# Powerheading sharks: What happend afterwards?



## WhackUmStackUm (Jan 31, 2010)

I have heard many stories of folks using powerheads on sharks. Some say it attracts more sharks and the blood drives them into a frenzy. Others say that nearby sharks dart off. What is your experience?


----------



## OnGrade (Aug 7, 2009)

It is illegal to kill sharks with a spear. I understand your question, and probably why youre asking, but I wouldnt talk about it on the internet. It could attract some attention to you that you dont want.


----------



## coolbluestreak (Jun 27, 2011)

I discharged mine once, not on or at a shark.

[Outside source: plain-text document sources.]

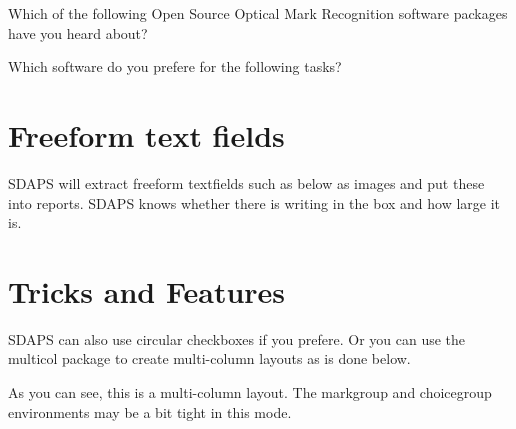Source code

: \documentclass[
  english,
  pagemark,
  stamp]{sdaps}
\begin{document}
\begin{questionnaire}
\begin{choicequestion}[3]{Which of the following Open Source
                              Optical Mark Recognition software
                              packages have you heard about?}
    \end{choicequestion}

    \begin{choicegroup}{Which software do you prefere for the following tasks?}
      \groupaddchoice{\LaTeX}

    \end{choicegroup}

    \section{Freeform text fields}

    SDAPS will extract freeform textfields such as below as images and put
    these into reports. SDAPS knows whether there is writing in the box and
    how large it is.


    \newpage
    \section{Tricks and Features}
    SDAPS can also use circular checkboxes if you prefere. Or you can use the
    {\ttfamily multicol} package to create multi-column layouts as is done below.

    \def\checkboxstyle{ellipse}

    \begin{multicols}{2}
      \label{somelabel}

      As you can see, this is a multi-column layout. The {\ttfamily markgroup} and
      {\ttfamily choicegroup} environments may be a bit tight in this mode.


\end{multicols}
\end{questionnaire}
\end{document}
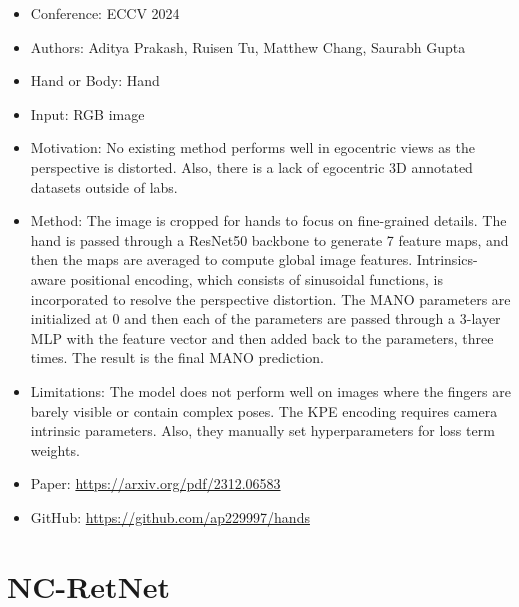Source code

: \documentclass{article}
\begin{document}
\begin{itemize}
    \item Conference: ECCV 2024
    \item Authors: Aditya Prakash, Ruisen Tu, Matthew Chang, Saurabh Gupta
    \item Hand or Body: Hand
    \item Input: RGB image
    \item Motivation: No existing method performs well in egocentric views as the perspective is distorted. Also, there is a lack of egocentric 3D annotated datasets outside of labs.
    \item Method: The image is cropped for hands to focus on fine-grained details. The hand is passed through a ResNet50 backbone to generate 7 feature maps, and then the maps are averaged to compute global image features. Intrinsics-aware positional encoding, which consists of sinusoidal functions, is incorporated to resolve the perspective distortion. The MANO parameters are initialized at 0 and then each of the parameters are passed through a 3-layer MLP with the feature vector and then added back to the parameters, three times. The result is the final MANO prediction.
    \item Limitations: The model does not perform well on images where the fingers are barely visible or contain complex poses. The KPE encoding requires camera intrinsic parameters. Also, they manually set hyperparameters for loss term weights.
    \item Paper: \url{https://arxiv.org/pdf/2312.06583}
    \item GitHub: \url{https://github.com/ap229997/hands}
\end{itemize}

\section*{NC-RetNet}
\end{document}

I can say that it attracted lots of nice sized fish including a nice cobia and a shark.


----------



## amarcafina (Aug 24, 2008)

They start attacking at anything , if you have to use it , get out quickly !! best just leave when they start acting strange .


----------



## 192 (Oct 1, 2007)

I popped a pesky bullshark with a powerhead many years ago (91). No frenzy, no nothing. He died. Only shark I have had an issue with and the only one I have killed while diving.


----------



## Hawaii 50 (Jul 28, 2009)

I recently saw a program on National Geographic Channel. The program was about a Great White Shark that was killed by a Killer Whale off the coast of California. After the whale killed the shark, there were no sightings of sharks in the area. The research found that a dying shark gives off a scent that causes other sharks to immediately leave the area. They are now making a shark repellant out of this odor.


----------



## Realtor (Oct 1, 2007)

Hawaii 50 said:


> I recently saw a program on National Geographic Channel. The program was about a Great White Shark that was killed by a Killer Whale off the coast of California. After the whale killed the shark, there were no sightings of sharks in the area. The research found that a dying shark gives off a scent that causes other sharks to immediately leave the area. They are now making a shark repellant out of this odor.


I know the show (mythbusters) that this was on, or it may have been dirty jobe with Mike Rowe. Just this past week while at the rigs, we hooked a small shark by accident, as we were trying to get the lure back, other sharks attacked the hooked shark and we took the head off the hook and got the lure back. 

Figure that one out....


----------